- WORK INSTRUCTION -
Find the line with "Da viele unterschiedliche" in the entries below, then reproduce it and every line after it down to and including the line with "besonderen Benutzerinteraktionen benötigt.", exactly.
(EXTRACTED INFORMATION begins)
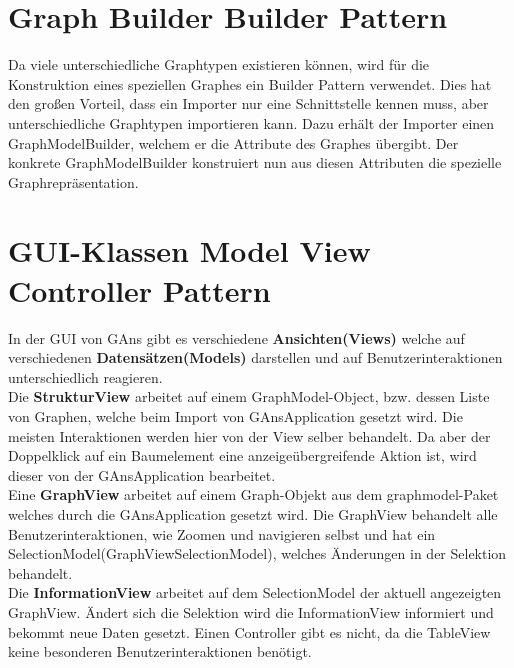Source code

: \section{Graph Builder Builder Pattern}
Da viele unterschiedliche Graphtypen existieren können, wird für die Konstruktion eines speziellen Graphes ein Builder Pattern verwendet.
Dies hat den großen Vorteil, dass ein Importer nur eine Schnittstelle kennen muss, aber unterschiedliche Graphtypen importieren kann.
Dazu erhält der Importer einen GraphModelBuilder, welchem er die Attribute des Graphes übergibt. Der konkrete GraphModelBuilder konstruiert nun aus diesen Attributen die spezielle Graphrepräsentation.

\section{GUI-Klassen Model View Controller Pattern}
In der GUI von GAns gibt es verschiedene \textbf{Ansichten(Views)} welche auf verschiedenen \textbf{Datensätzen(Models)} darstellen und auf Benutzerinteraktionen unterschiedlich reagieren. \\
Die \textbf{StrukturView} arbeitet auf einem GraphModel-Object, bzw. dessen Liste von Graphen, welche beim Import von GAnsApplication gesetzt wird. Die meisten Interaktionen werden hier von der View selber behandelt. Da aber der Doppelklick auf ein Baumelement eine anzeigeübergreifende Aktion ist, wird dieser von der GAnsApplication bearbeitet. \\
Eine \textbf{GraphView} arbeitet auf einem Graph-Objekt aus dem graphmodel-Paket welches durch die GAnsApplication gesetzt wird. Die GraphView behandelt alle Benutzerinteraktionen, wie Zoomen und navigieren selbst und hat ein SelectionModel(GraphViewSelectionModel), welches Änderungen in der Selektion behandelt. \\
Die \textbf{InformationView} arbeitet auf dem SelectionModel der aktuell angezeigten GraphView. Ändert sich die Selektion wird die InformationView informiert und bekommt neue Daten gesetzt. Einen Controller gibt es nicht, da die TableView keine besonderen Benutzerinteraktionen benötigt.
(EXTRACTED INFORMATION ends)
(EXTRACTED INFORMATION begins)
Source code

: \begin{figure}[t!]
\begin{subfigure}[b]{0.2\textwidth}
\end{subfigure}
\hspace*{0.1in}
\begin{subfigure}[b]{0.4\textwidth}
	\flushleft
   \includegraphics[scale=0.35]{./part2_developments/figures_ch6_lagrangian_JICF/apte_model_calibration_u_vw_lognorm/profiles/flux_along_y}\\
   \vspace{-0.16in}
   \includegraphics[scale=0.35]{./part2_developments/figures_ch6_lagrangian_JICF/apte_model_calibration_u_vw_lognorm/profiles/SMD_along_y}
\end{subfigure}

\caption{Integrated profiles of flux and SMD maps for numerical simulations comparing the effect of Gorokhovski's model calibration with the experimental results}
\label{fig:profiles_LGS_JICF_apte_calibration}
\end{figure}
(EXTRACTED INFORMATION ends)
- WRITTEN SOLUTION -
Da viele unterschiedliche Graphtypen existieren können, wird für die Konstruktion eines speziellen Graphes ein Builder Pattern verwendet.
Dies hat den großen Vorteil, dass ein Importer nur eine Schnittstelle kennen muss, aber unterschiedliche Graphtypen importieren kann.
Dazu erhält der Importer einen GraphModelBuilder, welchem er die Attribute des Graphes übergibt. Der konkrete GraphModelBuilder konstruiert nun aus diesen Attributen die spezielle Graphrepräsentation.

\section{GUI-Klassen Model View Controller Pattern}
In der GUI von GAns gibt es verschiedene \textbf{Ansichten(Views)} welche auf verschiedenen \textbf{Datensätzen(Models)} darstellen und auf Benutzerinteraktionen unterschiedlich reagieren. \\
Die \textbf{StrukturView} arbeitet auf einem GraphModel-Object, bzw. dessen Liste von Graphen, welche beim Import von GAnsApplication gesetzt wird. Die meisten Interaktionen werden hier von der View selber behandelt. Da aber der Doppelklick auf ein Baumelement eine anzeigeübergreifende Aktion ist, wird dieser von der GAnsApplication bearbeitet. \\
Eine \textbf{GraphView} arbeitet auf einem Graph-Objekt aus dem graphmodel-Paket welches durch die GAnsApplication gesetzt wird. Die GraphView behandelt alle Benutzerinteraktionen, wie Zoomen und navigieren selbst und hat ein SelectionModel(GraphViewSelectionModel), welches Änderungen in der Selektion behandelt. \\
Die \textbf{InformationView} arbeitet auf dem SelectionModel der aktuell angezeigten GraphView. Ändert sich die Selektion wird die InformationView informiert und bekommt neue Daten gesetzt. Einen Controller gibt es nicht, da die TableView keine besonderen Benutzerinteraktionen benötigt.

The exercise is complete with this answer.